▸ ASSIGNMENT:
Copy out all lines of the listing below that hold "newcommand".

START GIVEN DATA

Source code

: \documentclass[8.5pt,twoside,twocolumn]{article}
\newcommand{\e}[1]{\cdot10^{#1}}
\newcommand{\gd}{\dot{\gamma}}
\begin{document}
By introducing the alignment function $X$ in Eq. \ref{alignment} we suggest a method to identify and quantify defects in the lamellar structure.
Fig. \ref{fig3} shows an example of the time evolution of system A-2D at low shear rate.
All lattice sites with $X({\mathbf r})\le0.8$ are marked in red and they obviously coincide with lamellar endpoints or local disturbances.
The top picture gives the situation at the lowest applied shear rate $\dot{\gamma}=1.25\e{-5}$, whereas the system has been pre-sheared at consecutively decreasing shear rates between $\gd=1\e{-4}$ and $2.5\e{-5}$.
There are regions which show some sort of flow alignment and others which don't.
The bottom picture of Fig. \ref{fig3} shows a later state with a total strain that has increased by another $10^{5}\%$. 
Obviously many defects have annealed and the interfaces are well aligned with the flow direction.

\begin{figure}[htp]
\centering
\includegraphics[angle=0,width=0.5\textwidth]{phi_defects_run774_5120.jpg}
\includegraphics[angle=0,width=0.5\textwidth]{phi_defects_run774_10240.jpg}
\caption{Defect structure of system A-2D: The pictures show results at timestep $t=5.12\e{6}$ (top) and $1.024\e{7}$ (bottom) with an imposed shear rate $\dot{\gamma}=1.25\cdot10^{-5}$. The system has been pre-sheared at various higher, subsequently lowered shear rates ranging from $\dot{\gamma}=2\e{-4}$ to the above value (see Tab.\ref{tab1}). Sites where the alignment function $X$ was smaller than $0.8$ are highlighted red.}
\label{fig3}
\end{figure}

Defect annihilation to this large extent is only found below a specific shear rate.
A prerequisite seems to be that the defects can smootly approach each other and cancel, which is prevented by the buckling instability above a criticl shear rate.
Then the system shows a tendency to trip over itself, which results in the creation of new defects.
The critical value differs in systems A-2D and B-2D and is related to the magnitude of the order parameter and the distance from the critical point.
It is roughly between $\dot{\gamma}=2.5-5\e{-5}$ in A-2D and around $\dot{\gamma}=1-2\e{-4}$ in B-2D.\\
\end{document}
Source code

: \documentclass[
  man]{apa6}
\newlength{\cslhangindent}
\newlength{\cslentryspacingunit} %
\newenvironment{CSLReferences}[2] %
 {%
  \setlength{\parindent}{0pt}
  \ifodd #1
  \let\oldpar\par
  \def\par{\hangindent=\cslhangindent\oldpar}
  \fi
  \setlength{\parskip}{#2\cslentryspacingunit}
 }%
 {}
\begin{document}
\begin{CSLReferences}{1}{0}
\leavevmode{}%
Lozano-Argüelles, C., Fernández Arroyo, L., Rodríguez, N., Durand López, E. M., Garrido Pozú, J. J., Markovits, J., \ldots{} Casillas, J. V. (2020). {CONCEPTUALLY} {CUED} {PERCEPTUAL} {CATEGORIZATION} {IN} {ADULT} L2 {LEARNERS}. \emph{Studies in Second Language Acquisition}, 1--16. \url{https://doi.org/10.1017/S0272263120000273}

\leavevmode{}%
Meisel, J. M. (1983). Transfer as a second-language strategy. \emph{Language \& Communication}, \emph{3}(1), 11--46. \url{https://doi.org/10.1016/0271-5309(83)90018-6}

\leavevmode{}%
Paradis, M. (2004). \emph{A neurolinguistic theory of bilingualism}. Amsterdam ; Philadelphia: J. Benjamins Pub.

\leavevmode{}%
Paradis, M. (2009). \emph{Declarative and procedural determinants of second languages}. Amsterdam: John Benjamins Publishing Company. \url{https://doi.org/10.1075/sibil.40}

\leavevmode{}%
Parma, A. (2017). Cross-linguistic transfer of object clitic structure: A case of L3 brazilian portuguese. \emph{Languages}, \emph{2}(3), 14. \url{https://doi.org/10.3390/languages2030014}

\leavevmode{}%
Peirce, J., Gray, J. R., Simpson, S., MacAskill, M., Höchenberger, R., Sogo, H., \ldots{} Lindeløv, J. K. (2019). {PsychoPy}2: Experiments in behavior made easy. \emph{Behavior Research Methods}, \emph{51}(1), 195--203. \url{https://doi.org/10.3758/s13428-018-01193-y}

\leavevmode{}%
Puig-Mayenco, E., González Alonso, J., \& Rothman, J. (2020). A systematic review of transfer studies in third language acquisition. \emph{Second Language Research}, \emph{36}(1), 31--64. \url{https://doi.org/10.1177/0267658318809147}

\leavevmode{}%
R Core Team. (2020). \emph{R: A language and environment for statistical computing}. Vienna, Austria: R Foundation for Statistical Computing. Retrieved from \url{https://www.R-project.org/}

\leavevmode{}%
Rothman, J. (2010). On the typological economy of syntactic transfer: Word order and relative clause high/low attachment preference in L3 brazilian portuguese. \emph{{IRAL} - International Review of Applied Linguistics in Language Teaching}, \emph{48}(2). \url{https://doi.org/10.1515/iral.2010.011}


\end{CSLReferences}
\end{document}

END GIVEN DATA

▸ ANSWER BOX:
\newcommand{\e}[1]{\cdot10^{#1}}
\newcommand{\gd}{\dot{\gamma}}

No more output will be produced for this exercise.